> **WHAT TO PRODUCE**
Check each line below for the word "proximity", and copy those that have it.

> **EXTRACTED DATA**

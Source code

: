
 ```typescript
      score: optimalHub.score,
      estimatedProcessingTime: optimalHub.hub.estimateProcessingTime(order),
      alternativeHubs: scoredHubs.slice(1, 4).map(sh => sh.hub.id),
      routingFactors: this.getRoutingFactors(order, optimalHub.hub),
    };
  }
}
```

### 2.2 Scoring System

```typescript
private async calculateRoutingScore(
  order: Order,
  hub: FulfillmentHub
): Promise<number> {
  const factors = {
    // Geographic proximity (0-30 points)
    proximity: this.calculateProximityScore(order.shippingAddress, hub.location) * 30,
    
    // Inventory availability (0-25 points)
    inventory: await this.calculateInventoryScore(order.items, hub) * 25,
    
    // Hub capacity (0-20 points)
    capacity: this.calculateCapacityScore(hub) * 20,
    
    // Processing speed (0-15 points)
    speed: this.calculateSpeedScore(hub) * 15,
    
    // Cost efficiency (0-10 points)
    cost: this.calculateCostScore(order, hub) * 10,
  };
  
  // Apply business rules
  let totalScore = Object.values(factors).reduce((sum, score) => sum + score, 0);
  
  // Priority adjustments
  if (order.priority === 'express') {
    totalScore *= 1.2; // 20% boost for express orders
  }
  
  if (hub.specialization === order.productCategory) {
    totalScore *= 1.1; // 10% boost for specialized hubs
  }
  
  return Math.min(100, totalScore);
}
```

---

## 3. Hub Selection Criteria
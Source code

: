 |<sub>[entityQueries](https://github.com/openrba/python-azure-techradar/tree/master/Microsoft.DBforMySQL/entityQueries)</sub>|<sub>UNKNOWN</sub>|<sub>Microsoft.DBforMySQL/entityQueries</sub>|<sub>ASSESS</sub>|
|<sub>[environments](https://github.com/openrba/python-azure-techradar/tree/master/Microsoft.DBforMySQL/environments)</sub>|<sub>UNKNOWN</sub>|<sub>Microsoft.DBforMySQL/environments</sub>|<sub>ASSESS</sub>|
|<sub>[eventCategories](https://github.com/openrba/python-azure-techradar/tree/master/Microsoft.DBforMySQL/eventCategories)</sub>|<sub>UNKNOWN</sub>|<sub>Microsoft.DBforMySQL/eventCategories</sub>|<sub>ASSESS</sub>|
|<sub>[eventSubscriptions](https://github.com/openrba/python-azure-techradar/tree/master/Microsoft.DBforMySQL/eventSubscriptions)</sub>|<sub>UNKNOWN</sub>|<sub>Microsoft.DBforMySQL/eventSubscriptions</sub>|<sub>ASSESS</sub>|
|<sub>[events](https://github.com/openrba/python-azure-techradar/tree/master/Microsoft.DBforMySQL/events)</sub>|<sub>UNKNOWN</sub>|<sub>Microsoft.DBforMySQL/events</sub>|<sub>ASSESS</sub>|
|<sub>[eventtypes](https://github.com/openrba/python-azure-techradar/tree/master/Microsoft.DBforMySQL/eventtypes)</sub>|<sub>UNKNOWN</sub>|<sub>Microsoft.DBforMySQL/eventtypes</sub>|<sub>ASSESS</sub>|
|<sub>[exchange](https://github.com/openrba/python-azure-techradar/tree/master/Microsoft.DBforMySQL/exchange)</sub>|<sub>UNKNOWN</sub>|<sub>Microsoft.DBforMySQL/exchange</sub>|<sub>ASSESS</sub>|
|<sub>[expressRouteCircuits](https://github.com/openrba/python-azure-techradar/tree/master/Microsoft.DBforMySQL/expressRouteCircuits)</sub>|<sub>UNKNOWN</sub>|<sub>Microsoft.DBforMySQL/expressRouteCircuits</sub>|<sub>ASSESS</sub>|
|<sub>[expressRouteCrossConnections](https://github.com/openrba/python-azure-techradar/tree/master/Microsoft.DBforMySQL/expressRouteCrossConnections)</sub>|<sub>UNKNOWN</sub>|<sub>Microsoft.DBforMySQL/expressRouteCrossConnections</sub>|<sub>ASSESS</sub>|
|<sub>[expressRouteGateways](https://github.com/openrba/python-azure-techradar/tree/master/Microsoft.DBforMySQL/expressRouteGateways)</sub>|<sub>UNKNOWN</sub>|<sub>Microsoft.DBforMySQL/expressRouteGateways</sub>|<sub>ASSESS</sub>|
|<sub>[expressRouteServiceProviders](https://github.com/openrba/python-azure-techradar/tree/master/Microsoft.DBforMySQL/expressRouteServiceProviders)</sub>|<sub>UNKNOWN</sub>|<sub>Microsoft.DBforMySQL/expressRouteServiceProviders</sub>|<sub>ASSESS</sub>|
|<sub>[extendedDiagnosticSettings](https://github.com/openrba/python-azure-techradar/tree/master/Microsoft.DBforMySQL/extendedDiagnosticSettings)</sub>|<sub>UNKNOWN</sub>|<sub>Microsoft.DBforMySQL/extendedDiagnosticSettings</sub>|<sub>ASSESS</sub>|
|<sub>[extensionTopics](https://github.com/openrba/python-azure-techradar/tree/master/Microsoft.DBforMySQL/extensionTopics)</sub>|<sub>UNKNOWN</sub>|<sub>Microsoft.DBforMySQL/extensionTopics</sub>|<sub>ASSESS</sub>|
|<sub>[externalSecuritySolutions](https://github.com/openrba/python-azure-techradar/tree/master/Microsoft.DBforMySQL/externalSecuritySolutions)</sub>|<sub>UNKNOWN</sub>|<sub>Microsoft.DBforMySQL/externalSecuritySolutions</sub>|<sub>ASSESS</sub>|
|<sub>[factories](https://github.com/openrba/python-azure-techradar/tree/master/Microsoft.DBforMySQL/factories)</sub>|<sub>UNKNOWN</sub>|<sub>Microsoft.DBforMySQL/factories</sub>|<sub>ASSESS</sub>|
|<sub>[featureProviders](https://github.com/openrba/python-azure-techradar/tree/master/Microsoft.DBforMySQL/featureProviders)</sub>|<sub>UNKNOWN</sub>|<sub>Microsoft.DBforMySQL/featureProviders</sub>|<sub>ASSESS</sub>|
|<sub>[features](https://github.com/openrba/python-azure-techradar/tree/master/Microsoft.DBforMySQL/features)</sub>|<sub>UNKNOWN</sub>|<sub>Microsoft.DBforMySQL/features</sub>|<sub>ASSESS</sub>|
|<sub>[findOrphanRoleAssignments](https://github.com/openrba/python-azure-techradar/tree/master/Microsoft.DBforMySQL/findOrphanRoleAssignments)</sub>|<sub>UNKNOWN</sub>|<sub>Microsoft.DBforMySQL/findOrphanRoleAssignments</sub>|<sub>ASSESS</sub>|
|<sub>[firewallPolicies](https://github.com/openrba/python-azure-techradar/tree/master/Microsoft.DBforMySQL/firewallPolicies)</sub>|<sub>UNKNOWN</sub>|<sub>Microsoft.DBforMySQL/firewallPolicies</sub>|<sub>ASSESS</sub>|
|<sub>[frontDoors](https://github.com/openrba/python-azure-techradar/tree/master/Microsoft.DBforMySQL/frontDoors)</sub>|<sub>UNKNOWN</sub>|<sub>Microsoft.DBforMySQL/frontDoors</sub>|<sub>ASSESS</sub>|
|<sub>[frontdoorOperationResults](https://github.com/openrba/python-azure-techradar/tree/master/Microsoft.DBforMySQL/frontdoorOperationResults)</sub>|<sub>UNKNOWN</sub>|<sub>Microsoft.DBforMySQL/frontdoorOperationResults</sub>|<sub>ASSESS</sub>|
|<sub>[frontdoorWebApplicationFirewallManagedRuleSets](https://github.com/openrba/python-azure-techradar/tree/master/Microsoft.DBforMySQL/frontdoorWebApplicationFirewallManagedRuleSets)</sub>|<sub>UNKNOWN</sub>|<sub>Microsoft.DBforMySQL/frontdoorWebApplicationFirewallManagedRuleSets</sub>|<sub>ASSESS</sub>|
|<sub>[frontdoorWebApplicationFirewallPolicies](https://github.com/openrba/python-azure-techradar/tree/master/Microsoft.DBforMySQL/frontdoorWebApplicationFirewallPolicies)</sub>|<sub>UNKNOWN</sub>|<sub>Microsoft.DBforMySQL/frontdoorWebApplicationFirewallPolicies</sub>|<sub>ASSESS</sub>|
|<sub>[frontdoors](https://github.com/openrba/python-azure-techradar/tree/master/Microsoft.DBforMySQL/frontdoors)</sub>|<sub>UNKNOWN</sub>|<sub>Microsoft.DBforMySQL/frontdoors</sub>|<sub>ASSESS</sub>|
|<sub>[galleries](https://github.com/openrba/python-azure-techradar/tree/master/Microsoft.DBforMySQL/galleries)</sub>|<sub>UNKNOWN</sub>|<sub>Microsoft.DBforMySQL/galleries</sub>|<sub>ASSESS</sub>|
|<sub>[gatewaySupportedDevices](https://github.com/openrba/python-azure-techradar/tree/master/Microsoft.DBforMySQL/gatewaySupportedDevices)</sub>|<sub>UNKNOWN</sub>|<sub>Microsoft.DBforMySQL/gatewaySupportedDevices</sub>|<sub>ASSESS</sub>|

...

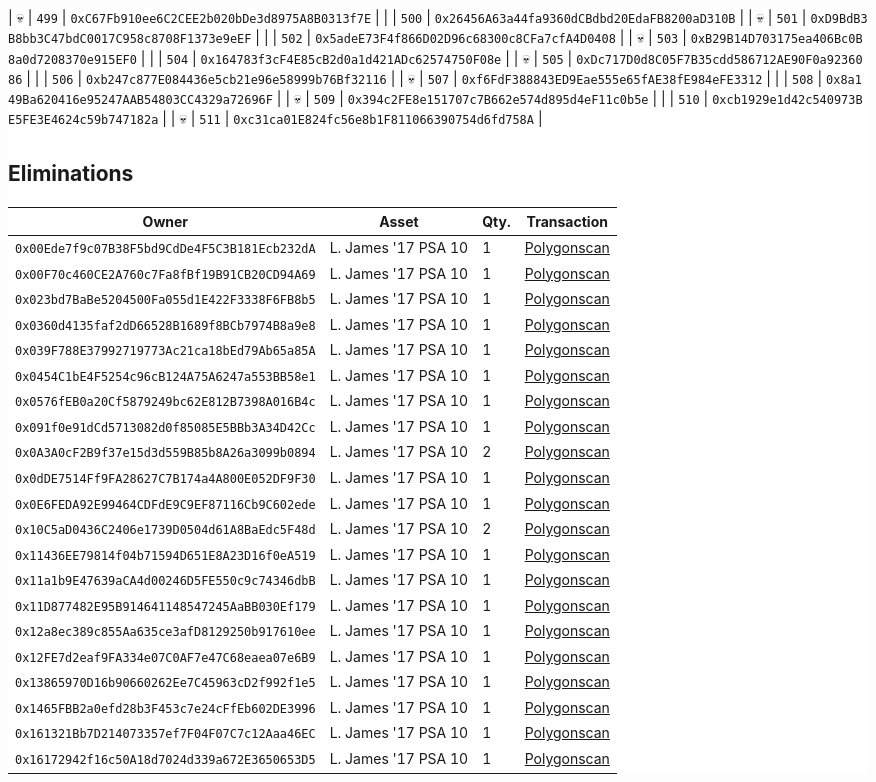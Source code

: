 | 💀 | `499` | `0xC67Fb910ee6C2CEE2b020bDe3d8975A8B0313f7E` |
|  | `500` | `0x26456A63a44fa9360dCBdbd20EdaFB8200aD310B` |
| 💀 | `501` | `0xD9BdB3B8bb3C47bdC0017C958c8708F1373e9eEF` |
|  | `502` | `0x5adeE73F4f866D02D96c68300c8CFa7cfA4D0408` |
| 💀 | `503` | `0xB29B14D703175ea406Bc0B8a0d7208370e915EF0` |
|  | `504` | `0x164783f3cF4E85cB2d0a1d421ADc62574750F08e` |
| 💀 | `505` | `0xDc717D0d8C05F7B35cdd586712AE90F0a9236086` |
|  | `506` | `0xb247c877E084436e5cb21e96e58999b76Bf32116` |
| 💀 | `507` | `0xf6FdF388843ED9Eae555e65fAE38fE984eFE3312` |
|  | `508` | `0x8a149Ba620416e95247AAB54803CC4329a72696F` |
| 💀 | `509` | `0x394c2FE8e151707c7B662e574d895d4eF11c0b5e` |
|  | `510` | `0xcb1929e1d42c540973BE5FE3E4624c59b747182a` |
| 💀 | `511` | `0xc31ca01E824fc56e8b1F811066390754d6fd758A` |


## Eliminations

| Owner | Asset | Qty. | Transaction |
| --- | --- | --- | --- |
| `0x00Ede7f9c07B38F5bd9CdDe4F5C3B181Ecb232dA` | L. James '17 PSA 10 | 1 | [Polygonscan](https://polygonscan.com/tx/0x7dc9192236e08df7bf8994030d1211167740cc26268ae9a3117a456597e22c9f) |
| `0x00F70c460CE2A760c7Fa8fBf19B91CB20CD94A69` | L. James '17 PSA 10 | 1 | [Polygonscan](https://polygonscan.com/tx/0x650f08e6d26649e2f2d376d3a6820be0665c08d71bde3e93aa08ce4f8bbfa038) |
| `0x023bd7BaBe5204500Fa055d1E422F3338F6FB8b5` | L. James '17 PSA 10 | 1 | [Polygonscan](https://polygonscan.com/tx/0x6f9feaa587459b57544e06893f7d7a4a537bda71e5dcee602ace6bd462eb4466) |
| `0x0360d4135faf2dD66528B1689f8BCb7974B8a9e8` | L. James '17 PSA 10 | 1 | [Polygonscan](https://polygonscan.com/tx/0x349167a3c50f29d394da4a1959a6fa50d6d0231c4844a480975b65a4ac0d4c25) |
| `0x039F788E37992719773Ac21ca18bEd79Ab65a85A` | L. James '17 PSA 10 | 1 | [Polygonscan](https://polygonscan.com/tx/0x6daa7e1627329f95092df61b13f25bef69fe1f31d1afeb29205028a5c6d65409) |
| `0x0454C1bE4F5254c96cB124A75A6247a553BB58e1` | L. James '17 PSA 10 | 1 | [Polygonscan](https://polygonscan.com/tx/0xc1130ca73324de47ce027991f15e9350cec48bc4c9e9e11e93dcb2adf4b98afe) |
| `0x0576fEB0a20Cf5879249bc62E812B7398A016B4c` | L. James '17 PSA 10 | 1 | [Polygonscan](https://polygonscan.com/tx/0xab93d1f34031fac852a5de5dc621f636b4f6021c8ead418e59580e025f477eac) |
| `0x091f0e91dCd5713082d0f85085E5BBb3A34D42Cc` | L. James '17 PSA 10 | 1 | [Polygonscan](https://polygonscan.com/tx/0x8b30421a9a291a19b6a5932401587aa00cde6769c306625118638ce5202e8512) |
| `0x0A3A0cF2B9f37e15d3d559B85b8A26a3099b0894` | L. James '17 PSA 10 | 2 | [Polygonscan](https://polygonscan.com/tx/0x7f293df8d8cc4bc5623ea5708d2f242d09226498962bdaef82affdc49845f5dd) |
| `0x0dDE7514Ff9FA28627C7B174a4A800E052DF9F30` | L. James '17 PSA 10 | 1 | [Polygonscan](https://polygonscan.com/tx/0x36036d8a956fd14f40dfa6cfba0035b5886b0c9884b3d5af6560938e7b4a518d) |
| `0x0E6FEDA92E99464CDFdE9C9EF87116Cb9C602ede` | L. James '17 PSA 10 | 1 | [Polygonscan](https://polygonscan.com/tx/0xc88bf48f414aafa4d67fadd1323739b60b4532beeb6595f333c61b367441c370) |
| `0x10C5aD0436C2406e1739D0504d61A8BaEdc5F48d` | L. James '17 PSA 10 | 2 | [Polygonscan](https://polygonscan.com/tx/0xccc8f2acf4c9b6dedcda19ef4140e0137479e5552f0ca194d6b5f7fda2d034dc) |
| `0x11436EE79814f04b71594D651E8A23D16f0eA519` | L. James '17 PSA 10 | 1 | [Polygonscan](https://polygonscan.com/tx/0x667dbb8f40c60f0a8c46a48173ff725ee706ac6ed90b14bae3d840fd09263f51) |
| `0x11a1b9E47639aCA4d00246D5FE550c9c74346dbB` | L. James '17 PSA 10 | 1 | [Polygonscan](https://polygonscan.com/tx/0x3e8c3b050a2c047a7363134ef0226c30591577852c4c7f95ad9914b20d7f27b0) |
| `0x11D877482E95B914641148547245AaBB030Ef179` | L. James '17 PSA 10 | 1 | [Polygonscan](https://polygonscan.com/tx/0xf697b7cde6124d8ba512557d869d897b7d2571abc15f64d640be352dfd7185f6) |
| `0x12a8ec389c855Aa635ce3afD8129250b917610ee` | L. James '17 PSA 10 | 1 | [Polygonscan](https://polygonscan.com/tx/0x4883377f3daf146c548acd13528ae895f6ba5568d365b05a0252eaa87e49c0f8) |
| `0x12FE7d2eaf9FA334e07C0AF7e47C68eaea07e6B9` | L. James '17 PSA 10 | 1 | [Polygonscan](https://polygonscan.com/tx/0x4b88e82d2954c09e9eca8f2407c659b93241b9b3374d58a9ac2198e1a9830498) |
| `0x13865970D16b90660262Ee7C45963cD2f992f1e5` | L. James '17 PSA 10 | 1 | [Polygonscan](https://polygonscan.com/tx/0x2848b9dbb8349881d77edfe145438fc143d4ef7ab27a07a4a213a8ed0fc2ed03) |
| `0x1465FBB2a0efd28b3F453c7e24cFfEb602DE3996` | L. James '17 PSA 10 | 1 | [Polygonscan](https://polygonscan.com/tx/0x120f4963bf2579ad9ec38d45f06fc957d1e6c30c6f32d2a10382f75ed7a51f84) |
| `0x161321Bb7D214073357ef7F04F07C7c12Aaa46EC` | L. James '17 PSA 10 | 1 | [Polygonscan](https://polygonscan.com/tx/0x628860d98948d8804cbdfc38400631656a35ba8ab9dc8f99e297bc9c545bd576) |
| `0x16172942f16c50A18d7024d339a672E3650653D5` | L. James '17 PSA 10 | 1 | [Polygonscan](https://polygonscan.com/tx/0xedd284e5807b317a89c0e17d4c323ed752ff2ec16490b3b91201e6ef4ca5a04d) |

--

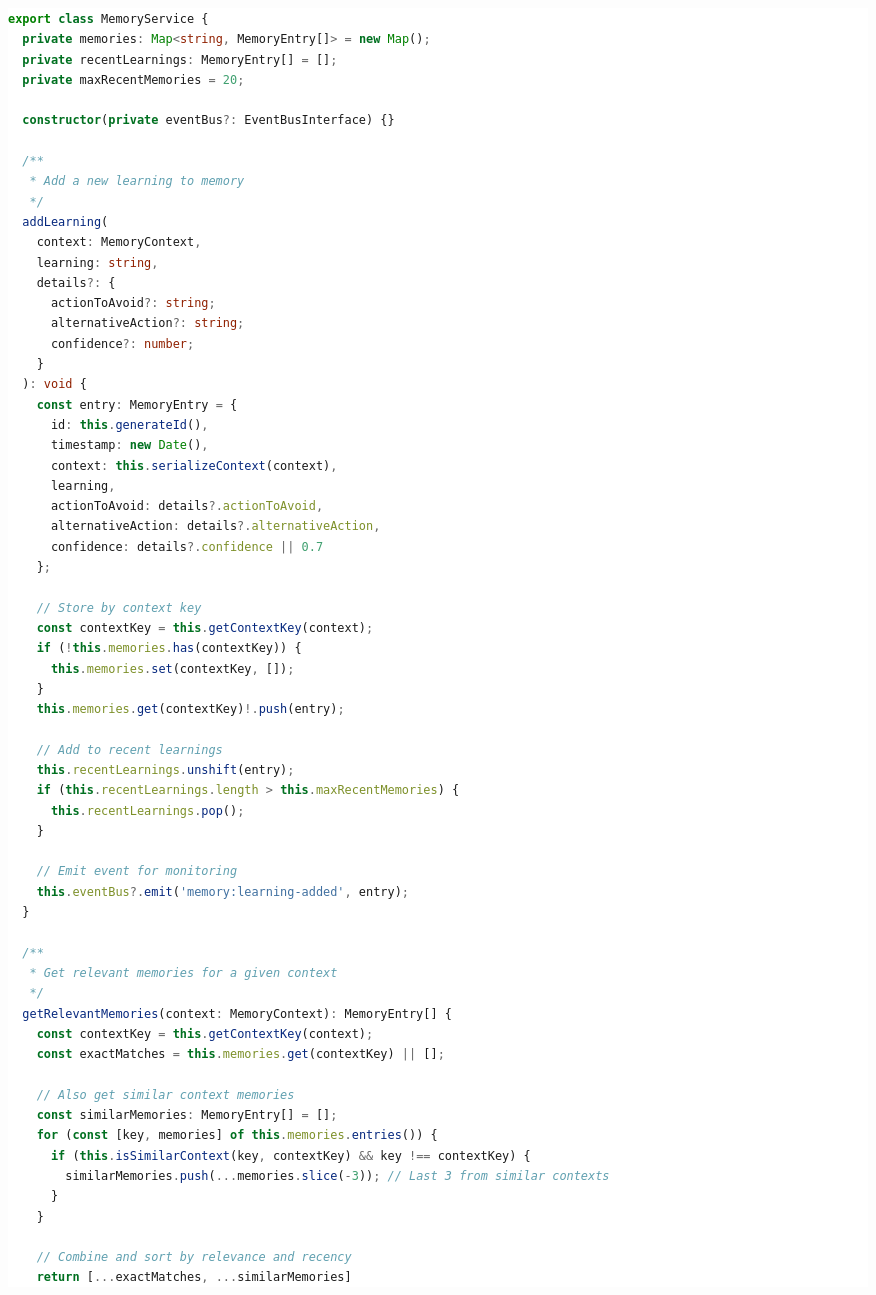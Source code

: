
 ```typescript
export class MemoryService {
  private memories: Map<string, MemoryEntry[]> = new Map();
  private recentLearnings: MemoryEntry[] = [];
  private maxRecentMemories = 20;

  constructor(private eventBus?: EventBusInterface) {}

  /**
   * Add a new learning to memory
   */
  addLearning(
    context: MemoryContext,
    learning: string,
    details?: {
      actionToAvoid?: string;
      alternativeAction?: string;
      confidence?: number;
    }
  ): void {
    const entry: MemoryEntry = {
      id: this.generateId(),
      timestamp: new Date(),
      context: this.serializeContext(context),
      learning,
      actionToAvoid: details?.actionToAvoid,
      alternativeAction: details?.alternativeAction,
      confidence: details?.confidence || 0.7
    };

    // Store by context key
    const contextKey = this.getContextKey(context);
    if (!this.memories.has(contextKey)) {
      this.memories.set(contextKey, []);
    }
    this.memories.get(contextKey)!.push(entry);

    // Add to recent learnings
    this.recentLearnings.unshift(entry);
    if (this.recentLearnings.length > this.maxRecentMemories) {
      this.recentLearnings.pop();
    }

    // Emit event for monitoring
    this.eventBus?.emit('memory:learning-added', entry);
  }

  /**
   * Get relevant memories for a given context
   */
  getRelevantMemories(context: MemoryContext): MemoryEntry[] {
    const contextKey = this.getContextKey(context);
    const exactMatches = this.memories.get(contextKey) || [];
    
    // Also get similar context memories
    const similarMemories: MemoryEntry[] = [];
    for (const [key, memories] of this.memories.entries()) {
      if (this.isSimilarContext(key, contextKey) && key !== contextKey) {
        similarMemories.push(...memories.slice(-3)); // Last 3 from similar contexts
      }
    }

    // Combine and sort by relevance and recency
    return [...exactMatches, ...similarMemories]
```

> **OUTPUT OF THE EXERCISE**
    // Geographic proximity (0-30 points)
    proximity: this.calculateProximityScore(order.shippingAddress, hub.location) * 30,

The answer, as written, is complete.